Welcome to The Funny/Alerts Newsletter issue number 010608.




This virus hoax was previously brought to my attention by John Wick, but because it was at the time seen by the Anti-virus community as a "non-threat" (and the fact that it WAS a hoax) I felt that there no need for me to raise the alarm.


This situation has recently changed as I have seen a rise in the number of users that have been taken in by this hoax. Hopefully you, my dear readers, have been paying attention to my ever increasing cry to "keep your anti-virus software updated." If you have, then you probably trusted that if you had been infected you would have been alerted and that this hoax was exactly that. Knowledge is power.




E-mail virus hoax makes users do the dirty work

By George A.  Chidi Jr.


In the latest perverse trickery pulled off by someone taking pleasure in computer users' pain, a fake virus warning is circulating by e-mail asking people to delete an innocuous and uninfected executable Microsoft Windows file and then to pass the warning on to others.


The warning tells users to delete the sulfnbk.exe file, a utility used to restore long file names.  The file is not usually infected, and running a virus check on it will prove fruitless ...  which just adds to the hoax's credibility.  The message warns people that it is a virus undetectable by anti-virus software.  Diligent users who search for the file and find it may presume the warning was accurate and delete it.


Standard anti-virus screens will not detect the warning e-mail itself, because it too is not a virus.  But if users comply with the message by deleting the file and forwarding the e-mail to others, the effect is similar.


The message begins, "FOLLOW THE INSTRUCTIONS, I HAD IT!!!!!  ...," according to Avert Labs, the anti-virus response division of anti-virus firm McAfee, which itself is a division of Network Associates.  "I received this message from a friend and today it is true.  I searched for the file following the next instruction and I found it, I had it without knowing," the warning continues, providing instructions for finding and deleting the file.


"We actually received this one two weeks ago, in Portuguese," said Joe Hartmann, director of North American virus research at Trend Micro.  "A couple of days ago we received a version in English with some more text, adding a date to it: June 1."

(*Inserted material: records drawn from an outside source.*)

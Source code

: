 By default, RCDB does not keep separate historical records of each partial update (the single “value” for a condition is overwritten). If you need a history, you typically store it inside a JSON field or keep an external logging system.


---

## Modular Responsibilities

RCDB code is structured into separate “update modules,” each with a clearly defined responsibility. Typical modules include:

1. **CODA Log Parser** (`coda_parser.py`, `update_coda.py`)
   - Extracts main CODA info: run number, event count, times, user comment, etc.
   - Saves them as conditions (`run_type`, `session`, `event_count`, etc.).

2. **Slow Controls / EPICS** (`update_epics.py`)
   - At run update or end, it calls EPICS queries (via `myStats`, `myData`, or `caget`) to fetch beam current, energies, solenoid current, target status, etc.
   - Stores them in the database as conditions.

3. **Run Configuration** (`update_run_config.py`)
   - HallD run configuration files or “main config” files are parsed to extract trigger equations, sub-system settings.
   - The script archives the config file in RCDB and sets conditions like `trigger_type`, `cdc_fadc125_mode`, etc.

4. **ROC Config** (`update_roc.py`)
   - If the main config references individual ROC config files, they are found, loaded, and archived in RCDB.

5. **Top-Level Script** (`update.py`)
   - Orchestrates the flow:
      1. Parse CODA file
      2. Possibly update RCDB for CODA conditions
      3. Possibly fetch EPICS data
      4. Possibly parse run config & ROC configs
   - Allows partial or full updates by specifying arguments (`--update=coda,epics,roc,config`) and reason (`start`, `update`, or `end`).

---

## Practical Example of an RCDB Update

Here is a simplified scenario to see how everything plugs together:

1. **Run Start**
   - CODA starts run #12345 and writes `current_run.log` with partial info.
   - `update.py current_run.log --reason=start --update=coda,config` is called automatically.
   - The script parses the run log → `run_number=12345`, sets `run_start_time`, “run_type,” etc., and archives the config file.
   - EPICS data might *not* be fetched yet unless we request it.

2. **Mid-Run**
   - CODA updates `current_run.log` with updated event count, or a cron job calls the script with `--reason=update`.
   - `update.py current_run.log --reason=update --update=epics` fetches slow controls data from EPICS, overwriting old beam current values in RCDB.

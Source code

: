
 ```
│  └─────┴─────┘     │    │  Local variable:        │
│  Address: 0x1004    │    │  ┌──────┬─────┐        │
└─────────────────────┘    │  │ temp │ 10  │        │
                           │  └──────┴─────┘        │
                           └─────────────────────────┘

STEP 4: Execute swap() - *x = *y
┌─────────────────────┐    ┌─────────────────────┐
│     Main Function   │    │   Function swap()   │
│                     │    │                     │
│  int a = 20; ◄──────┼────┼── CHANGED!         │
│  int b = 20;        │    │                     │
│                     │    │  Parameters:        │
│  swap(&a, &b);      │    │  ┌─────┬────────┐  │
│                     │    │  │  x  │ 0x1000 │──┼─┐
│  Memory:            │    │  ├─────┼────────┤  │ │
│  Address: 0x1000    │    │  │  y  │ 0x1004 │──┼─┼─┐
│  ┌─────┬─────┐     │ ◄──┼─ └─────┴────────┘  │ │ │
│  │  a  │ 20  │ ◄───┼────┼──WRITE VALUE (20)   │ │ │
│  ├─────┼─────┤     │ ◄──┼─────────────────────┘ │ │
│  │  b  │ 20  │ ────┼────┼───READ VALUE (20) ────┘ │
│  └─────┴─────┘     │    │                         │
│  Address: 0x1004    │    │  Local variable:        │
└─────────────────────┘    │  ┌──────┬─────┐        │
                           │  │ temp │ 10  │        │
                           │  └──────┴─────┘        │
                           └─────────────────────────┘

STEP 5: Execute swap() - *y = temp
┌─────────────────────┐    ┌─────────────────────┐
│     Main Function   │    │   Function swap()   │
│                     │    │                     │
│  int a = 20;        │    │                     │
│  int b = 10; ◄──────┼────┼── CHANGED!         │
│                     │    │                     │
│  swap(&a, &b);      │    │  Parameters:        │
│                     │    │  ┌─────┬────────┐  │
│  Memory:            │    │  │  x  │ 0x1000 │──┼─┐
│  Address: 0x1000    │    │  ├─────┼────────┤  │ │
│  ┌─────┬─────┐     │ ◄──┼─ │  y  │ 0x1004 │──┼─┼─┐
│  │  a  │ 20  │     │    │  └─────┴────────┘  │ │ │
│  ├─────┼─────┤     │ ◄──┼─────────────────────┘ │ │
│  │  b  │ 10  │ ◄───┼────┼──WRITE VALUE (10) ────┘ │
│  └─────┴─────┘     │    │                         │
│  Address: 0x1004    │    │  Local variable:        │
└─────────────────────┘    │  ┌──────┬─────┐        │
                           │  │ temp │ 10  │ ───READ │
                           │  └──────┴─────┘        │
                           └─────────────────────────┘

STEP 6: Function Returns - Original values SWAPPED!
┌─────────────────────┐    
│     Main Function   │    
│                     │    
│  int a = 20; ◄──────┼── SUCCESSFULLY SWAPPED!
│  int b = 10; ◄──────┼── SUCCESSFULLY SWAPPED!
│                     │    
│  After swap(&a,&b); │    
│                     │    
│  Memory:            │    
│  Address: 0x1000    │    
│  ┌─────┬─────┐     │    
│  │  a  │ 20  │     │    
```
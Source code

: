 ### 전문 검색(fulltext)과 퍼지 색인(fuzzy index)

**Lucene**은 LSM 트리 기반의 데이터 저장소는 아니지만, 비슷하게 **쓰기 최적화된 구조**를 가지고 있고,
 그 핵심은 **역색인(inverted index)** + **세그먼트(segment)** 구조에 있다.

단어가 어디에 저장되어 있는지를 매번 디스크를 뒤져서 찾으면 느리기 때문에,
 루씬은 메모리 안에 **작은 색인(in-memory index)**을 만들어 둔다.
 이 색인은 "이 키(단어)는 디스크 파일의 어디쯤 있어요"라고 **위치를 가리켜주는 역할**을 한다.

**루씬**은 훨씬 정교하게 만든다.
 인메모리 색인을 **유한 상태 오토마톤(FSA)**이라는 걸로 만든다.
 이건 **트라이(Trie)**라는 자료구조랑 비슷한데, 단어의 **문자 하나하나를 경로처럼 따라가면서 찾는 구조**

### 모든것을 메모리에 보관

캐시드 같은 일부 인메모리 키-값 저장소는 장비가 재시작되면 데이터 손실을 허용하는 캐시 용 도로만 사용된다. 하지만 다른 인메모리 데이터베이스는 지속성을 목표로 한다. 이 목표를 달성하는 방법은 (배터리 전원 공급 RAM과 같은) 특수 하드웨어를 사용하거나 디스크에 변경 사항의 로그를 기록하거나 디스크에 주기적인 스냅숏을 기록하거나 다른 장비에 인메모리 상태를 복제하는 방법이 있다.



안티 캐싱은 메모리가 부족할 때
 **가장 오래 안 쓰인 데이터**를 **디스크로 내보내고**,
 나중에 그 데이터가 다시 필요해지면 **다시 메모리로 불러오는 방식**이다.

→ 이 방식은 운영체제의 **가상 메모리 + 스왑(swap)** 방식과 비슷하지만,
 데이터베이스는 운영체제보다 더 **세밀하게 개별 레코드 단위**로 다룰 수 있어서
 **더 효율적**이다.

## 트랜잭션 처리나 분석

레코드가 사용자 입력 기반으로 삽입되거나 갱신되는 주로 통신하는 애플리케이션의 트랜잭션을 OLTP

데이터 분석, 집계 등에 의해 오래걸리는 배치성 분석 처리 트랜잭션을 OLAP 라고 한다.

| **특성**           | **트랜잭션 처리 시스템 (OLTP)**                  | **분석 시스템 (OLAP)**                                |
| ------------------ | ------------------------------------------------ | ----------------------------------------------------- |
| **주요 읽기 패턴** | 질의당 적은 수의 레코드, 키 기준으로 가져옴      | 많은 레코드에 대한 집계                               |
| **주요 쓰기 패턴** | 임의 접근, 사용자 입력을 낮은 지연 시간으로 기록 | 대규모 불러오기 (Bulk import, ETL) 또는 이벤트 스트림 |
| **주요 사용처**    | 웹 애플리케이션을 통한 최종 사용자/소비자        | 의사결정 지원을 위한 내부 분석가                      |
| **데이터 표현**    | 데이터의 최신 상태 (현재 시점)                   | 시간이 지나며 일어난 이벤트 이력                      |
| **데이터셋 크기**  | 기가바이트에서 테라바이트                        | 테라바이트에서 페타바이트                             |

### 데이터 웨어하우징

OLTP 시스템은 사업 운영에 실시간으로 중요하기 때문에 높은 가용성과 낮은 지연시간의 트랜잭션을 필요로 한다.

An earlier, real threat -- the Magistr worm -- infected the sulfnbk.exe file, adding to user confusion.  This e-mail hoax is unrelated to the earlier worm, which can be detected and destroyed by updated anti-virus software.


Instructions for restoring the deleted file may be found at:






"WE CANNOT HAVE A STABLE INTERNET ECONOMY while 13-year-old children are free to deny arbitrary Internet services with impunity." So says Steve Gibson, one of the most extraordinary hackers I've ever heard about. I've been reading his stuff for many years, when he was a columnist in Infoworld magazine, and back in the days when "hacker" had its original meaning: someone who "hacked" hardware and software to make it work better.  By reverse-engineering hard drives back in the days when 20 MB was big, he figured out that manufacturers often didn't set them up right.  He produced a nifty little utility called "SpinRite" that fixed them.


His latest Big Thing is Internet security.  He has a utility that you can run from his site to allow you to check whether your Internet connection is secure, or if YOUR COMPUTER is open to exploitation by anyone on the 'net.  Recently, his web site was wiped out for several days by a 13-year-old who unleashed a "denial of service" attack.  Why? Because the kid mistakenly thought Gibson had dissed him.  It's all written up on his web site.  It's somewhat technical, but it's MUST reading for anyone with a full-time connection to the 'net, anyone who wants to do business online, and every admin of every ISP in the world. Especially the last, since most big ISPs simply don't seem to CARE about the incredible rise in such attacks.  And even though YOUR computer might be used to launch the next one, especially if you have a cable modem, your ISP will likely NOT tell you that your machine has been compromised, or give you any help in stopping it from happening again.  It's up to you.


Gibson notes that the next version of Windows is going to make things MUCH worse.  And, he says, "The Internet's fundamental infrastructure MUST BE SECURED before the Net becomes further threatened by increasing levels of malicious attacks." I agree.  If you've understood any of this and have any interest, you'll find Gibson's page detailing the attack and how he tracked down the culprit very interesting.  If this sounds just too complicated, then just check YOUR computer through his security scanner to see whether or not you're vulnerable.  If his site is offline or slow, it probably means he's still being attacked for trying to make the 'net a better place.  Please try back later.